Professor Celebrates the Class of 2021 and the Impact of the ‘Odyssey’
Lauren J. Kempton, Ed.D., a practitioner in residence in the University’s Department of Psychology and Sociology, reflects on what she has learned from the University’s senior class.
May 18, 2021
By Lauren J. Kempton, Ed.D.
They entered my classroom, and I saw masks and eyes, and I learned to read their eyes. Their eyes bore myriad expressions: She's not on Zoom, she's here...we can talk to her in person...sadness...is this really college?...hope for a vaccine and that restrictions would have been lifted.
Eyes sad, eyes happy, eyes inquisitive, eyes appreciative. As to my students, I felt the ultimate respect for their in-person presence. They lifted me up. As their professor, especially during COVID, I became a listener. They craved human contact, stories, caring, and affirmation. And attendance was near perfect every day.
The students wanted to learn and discuss and examine and share opinions. I honor them for their courage. They wore the albatross of COVID through quarantine and actual COVID illness, sometimes losing loved ones and living under many restrictions so carefully planned to keep them safe. (Thank you, Dr. Summer McGee and team.)
They taught me to break my own strict rule: no cell-phone use allowed in class. On vaccine sign-up day, they gleefully took out their phones and made vaccination appointments, and yelled "Try Hartford Health, try Yale...". I heard and watched hope spread as they successfully booked their appointments, for vaccination was the first step on the road back to normalcy in their college experience.
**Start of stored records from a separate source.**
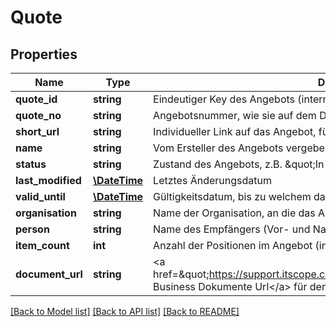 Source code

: # Quote

## Properties
Name | Type | Description | Notes
------------ | ------------- | ------------- | -------------
**quote_id** | **string** | Eindeutiger Key des Angebots (intern) | [optional] 
**quote_no** | **string** | Angebotsnummer, wie sie auf dem Dokument angezeigt wird | [optional] 
**short_url** | **string** | Individueller Link auf das Angebot, für den Empfänger des Angebots | [optional] 
**name** | **string** | Vom Ersteller des Angebots vergebener Name | [optional] 
**status** | **string** | Zustand des Angebots, z.B. \&quot;In Verhandlung\&quot; | [optional] 
**last_modified** | [**\DateTime**](\DateTime.md) | Letztes Änderungsdatum | [optional] 
**valid_until** | [**\DateTime**](\DateTime.md) | Gültigkeitsdatum, bis zu welchem das Angebot gilt | [optional] 
**organisation** | **string** | Name der Organisation, an die das Angebot gerichtet ist | [optional] 
**person** | **string** | Name des Empfängers (Vor- und Nachname) | [optional] 
**item_count** | **int** | Anzahl der Positionen im Angebot (inklusive optionalen Positionen) | [optional] 
**document_url** | **string** | &lt;a href&#x3D;\&quot;https://support.itscope.com/hc/de/articles/207934765\&quot;&gt;API Business Dokumente Url&lt;/a&gt; für den Download des Dokuments. | [optional] 

[[Back to Model list]](../README.md#documentation-for-models) [[Back to API list]](../README.md#documentation-for-api-endpoints) [[Back to README]](../README.md)


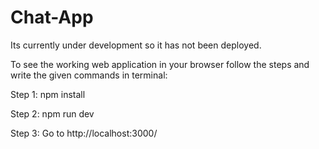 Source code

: # Chat-App
Its currently under development so it has not been deployed.

To see the working web application in your browser follow the steps and write the given commands in terminal:

Step 1: npm install

Step 2: npm run dev

Step 3: Go to http://localhost:3000/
‘Enriched my teaching principles’
To be their professor kept me conscious daily of their commitment to their futures at this University and of their allegiance to their college. I learned a great deal from my first-generation students and took copious notes to be shared with the administration. I also fought to receive vaccinations for myself, to be safe for my loved ones and for the students in my four in-person classes.
My teaching changed as America reacted to the death of George Floyd and the Derek Chauvin trial. I facilitated, supervised, moderated, encouraged, and, at times, raged, and, at all times, validated their voices, for they are the storytellers, the keepers of the COVID history for the future. They wrote, and I wrote back. Some had my cell number if needed.
I presented workshops for the Myatt Center and the USGA on the power of stories, as the stories of the odysseys of this COVID year grew and multiplied. My best lesson: We rewrote our history books and entered Black and Brown faces and their leaders' stories.
The Class of 2021 validated and enriched my teaching principles, my deep and profound belief in the need to think critically, act openly, and care deeply.
So off they go, back out into the world, ultimately a post-COVID world, thinking, acting and caring as they taught me every day this year.